In relation to children's capacities for cumulative culture, the issues at stake are rather different. If operating on the assumption that human adults are capable of cumulative culture, but that ratchet‐like cultural transmission is probably precluded in very young children whose social learning skills are only just developing, it therefore follows that the relevant capacities must emerge ontogenetically, during childhood. Studying children's capacities for cumulative culture thus potentially provides insights into key cognitive developments that support this process, and could provide insights into the extent to which human propensities for cumulative culture are experience‐dependent (e.g., Heyes, 2018).

3. ASSESSING CAPACITIES FOR CUMULATIVE CULTURE: CURRENT STATE OF THE ART

In this section we consider the evidence upon which claims of cumulative culture have been based, in nonhumans and children. We also include studies explicitly reporting absence of evidence in investigations of cumulative culture in these groups.

3.1. Claims based on spontaneous behavior of natural populations

It is worth noting at the outset that cultural evolution is well documented in the vocal dialects of both birds and cetaceans (e.g., Lynch & Baker, 1993; Noad, Cato, Bryden, Jenner, & Jenner, 2000). However, these vocal cultures are rarely argued to be cases of cumulative cultural evolution as it is unclear (as with many examples from human culture) whether the mutations represent objective “improvements” relative to the traits they replaced. There have, however, been a variety of claims of cumulative cultural evolution based on observations of wild nonhuman populations, in other behavioral domains. A number of such putative cases were reviewed by Dean, Vale, Laland, Flynn, and Kendal (2014), including examples from chimpanzees, capuchin monkeys, macaques, and crows. As noted by Dean et al. (2014), however, these claims were largely based on circumstantial evidence, with processes of gradual modification being inferred from apparently complex final forms, and/or transmission via social learning inferred from within‐group behavioral similarities. However, since then, some noteworthy claims have been made, based on substantial historical datasets.

Schofield et al. (2017) reviewed over 60 years of data from field observations of provisioned, free‐ranging Japanese macaques on the island of Koshima (e.g., Kawai, 1965). Schofield et al. (2017) make the argument that the various novel food processing techniques reported by the researchers over this period all reflected improvements upon the methods from which they were adapted.

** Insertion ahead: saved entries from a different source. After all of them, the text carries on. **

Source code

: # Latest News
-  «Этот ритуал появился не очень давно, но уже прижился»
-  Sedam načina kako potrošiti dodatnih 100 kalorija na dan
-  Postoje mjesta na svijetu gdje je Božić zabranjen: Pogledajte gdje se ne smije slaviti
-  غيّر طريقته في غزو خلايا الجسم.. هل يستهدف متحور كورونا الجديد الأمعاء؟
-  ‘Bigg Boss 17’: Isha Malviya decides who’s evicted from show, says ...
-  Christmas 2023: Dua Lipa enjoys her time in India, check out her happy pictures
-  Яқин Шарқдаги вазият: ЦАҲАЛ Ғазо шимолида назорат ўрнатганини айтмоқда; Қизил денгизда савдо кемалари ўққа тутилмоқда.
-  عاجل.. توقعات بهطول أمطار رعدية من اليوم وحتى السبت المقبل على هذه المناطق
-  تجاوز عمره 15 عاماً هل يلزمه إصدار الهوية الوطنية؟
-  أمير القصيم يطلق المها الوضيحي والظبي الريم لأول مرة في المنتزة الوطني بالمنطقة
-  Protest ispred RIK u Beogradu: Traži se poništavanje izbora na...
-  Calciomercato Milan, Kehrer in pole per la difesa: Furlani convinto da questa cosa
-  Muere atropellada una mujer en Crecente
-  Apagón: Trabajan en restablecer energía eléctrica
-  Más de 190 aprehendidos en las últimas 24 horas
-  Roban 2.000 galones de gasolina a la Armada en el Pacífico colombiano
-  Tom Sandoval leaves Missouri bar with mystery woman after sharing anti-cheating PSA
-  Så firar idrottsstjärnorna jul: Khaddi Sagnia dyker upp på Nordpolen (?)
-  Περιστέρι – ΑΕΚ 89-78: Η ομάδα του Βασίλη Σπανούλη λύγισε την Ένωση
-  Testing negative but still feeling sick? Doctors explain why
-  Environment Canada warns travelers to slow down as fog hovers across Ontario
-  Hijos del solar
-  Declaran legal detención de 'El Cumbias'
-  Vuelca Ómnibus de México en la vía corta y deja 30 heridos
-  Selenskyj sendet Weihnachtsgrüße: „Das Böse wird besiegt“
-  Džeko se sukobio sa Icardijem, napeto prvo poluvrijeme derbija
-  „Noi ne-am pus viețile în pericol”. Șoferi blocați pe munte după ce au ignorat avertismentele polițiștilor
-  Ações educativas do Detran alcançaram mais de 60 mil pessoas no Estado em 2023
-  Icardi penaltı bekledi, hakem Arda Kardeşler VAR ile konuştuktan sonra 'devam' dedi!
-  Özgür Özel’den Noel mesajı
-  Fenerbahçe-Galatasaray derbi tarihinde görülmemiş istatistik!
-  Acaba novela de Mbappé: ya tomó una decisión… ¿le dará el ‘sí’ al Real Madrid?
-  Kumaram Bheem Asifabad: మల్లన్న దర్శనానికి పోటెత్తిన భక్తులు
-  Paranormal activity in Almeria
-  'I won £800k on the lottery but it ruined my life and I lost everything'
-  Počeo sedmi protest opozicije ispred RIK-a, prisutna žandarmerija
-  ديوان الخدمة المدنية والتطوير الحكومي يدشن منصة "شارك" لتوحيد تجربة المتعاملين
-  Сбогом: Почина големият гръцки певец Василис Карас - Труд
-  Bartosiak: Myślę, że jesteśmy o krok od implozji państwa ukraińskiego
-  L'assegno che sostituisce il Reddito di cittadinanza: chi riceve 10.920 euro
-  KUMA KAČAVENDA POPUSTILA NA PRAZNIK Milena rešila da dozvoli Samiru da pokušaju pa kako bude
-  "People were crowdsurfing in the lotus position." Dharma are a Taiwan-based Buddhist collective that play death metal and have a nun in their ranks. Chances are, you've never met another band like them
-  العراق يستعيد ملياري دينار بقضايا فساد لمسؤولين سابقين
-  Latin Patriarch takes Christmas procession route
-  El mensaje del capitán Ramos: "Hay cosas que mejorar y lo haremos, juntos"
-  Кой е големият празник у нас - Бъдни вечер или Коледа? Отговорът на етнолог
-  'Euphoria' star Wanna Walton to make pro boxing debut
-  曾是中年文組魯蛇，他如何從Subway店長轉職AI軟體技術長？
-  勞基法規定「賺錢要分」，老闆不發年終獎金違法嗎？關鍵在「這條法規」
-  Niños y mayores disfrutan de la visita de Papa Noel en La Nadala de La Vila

Jesmer et al. (2018) studied the migratory behavior of translocated populations of bighorn sheep and moose. They hypothesized that if adaptive migration routes that tracked high quality forage (“green‐wave surfing”) were learned, then newcomers should not initially exhibit this behavior in an unfamiliar environment. They found that newly translocated bighorn sheep exhibited lower rates of migration compared with well‐established historical populations, and that their resulting foraging patterns were significantly less well‐matched to the availability of food. Furthermore, in populations of sheep and moose that had populated novel environments 10–110 years previously, green‐wave surfing increased with the length of time since the population was established. Jesmer et al. (2018) thus argue that adaptive knowledge of migration routes is accumulated over long time periods (around 200 years), transmitted between generations via cultural inheritance.

Schofield et al.'s (2017) and Jesmer et al.'s (2018) arguments both make valuable use of historical data spanning multiple generations, which is an essential step toward identifying direct evidence for cumulative cultural evolution in the spontaneous behavior of natural populations. Nonetheless, these claims still depend largely on inferences from circumstantial evidence. Jesmer et al. (2018) draw conclusions about longitudinal within‐population learning effects from cross‐sectional between population data. And Schofield et al. (2017) defend their assumptions about social transmission on the basis of behavioral similarity between closely associated individuals.

However, in spite of the fact that it is possible to criticize the various claims for cumulative culture based on observational data, it should be noted that there are—in all cases—exceptionally good reasons why the researchers in question have proposed these interpretations of their datasets, over and above possible alternatives. The examples of natural behavior which have been ascribed to cumulative cultural evolution (including very early descriptions, as well as more recent analyses) are highly compelling. They have provided a focus for discussion of the possibility of cumulative culture in species other than humans, and have motivated much of the efforts toward systematic experimental evidence, which we consider in the sections to follow.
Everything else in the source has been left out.